The split of these in healthy adults is roughly 75% NREM and 25% REM and both stages are essential for optimal health 4.

 

Back to the booze….

 

Alcohol is classified as a depressant drug and its sedating action is largely due to the suppression of the stimulating neurotransmitter glutamate. With enough suppression of glutamate you start to feel sleepy 5.

 

So, what does the science tell us about alcohol and sleep?

 

Like everything there are a lot of variables that make it a little tricky to compare the scientific studies as “beers with beers”. This includes differences in the time and amounts consumed before sleep, variances in body composition as well as genetic and physiological differences in the ability to metabolize alcohol.

 

However, the key message that emerged from reading the research was that:

 

Alcohol at low to moderate doses, consumed 30-60 minutes prior to bed reduces the amount of time to fall asleep and increases slow wave sleep but decreases REM sleep. Sounds reasonably good?

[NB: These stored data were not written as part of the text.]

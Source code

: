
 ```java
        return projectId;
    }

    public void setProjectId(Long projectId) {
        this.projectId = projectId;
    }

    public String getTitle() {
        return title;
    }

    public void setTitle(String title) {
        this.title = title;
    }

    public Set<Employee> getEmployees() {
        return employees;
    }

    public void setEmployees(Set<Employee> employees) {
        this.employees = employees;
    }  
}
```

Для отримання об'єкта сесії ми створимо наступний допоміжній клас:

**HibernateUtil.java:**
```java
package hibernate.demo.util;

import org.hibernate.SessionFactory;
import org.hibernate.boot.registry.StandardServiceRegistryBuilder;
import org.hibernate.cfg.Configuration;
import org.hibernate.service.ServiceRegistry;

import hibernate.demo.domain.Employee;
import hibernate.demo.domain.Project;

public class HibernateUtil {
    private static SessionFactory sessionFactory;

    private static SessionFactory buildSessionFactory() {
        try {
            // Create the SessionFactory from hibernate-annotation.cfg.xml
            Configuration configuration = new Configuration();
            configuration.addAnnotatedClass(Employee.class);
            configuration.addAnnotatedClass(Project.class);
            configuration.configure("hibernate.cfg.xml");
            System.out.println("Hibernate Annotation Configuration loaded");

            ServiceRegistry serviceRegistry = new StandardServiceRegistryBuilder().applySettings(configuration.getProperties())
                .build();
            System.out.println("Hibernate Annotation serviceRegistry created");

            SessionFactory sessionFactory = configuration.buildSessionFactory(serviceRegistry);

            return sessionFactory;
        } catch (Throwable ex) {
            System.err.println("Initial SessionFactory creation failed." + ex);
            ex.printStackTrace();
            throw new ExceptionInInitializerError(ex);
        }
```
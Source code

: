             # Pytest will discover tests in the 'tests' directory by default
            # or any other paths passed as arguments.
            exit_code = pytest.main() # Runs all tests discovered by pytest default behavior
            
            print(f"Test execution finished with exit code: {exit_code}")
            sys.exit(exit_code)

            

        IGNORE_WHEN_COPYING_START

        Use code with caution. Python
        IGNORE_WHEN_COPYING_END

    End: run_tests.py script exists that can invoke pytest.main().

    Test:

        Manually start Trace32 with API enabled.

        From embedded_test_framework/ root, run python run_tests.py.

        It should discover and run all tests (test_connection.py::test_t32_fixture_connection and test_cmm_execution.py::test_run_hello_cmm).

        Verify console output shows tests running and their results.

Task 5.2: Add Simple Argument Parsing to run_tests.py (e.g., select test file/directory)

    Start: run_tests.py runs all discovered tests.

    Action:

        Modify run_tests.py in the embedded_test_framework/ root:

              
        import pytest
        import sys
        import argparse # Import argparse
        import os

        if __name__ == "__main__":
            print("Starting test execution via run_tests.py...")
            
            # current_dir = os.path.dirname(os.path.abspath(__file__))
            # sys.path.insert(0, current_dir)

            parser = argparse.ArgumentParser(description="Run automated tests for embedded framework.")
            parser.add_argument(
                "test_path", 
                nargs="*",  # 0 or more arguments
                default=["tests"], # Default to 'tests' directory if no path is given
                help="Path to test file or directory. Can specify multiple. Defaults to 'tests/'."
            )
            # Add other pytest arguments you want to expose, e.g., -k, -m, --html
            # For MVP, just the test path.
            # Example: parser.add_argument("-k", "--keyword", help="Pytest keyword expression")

Well, maybe, unless you suffer from chronic insomnia as these benefits reduce over 3-5 nights as tolerance develops. Also, this was only observed in the first half of your sleep.

 

In the second act of your sleep show, as your liver starts to metabolize the alcohol, you become increasingly wakeful. This is caused by “glutamate rebound” where the glutamate that was suppressed when you were drinking ramps back up again and kicks the brain into gear 6–9.   Alcohol also causes you to urinate more (it suppress antidiuretic hormone) so if the increased glutamate floating around wasn’t enough to disrupt your sleep your full bladder will be 10.

 

The lack of restorative slow wave sleep in the second half of the night interferes with hormone regulation and leaves you feeling fatigued, less alert and more prone to anxiety and depression. This can set up a vicious circle of daytime fatigue, alcohol consumption, poor sleep, and so on. Not to mention food cravings and increased appetite that can contribute to weight gain and insulin resistance 6.

 

Alcohol as a sleep aid is starting to sound like a pretty poor choice.

 

Still not convinced?

 

Other ways alcohol and sleep don’t go together

 

Ever notice how your bed buddy snores more after imbibing the night before? That’s because alcohol relaxes the upper

sleep apnoea, sleep apnea, sleeping disorders, insomnia, naturoapth crows nest north sydney

airway dilator muscles and makes breathing more difficult. This is particularly important for people who have sleep apnoea where as little as one alcoholic drink before bed can significantly prolong the time to wake up after an apnoea 4. Alcohol also exacerbates other medical conditions that interfere with sleep such as restless leg syndrome, obstructive sleep apnea and gastroesophageal reflux disease (GORD)6,11.

 

The upshot is although a small amount of alcohol will make you sleepy initially it actually is pretty bad news for achieving refreshing and restorative sleep.

 

Natural medicine offers many healthy choices to get your sleep back on track including acupuncture, meditation, diet, sleep hygiene, herbal medicine and nutritional supplements.

 

Sleep is one of the key pillars of your health so if you suffer from a sleep disorder it’s worthwhile speaking with a health professional who can address both the symptoms AND the underlying cause.

 

Norelle is a degree qualified Naturopath and operates a clinic in Crows Nest, Sydney. She enjoys helping people reach their optimal health and has a special interest in sleep disorders, natural menopause and digestive health. You can book a consultation with her here.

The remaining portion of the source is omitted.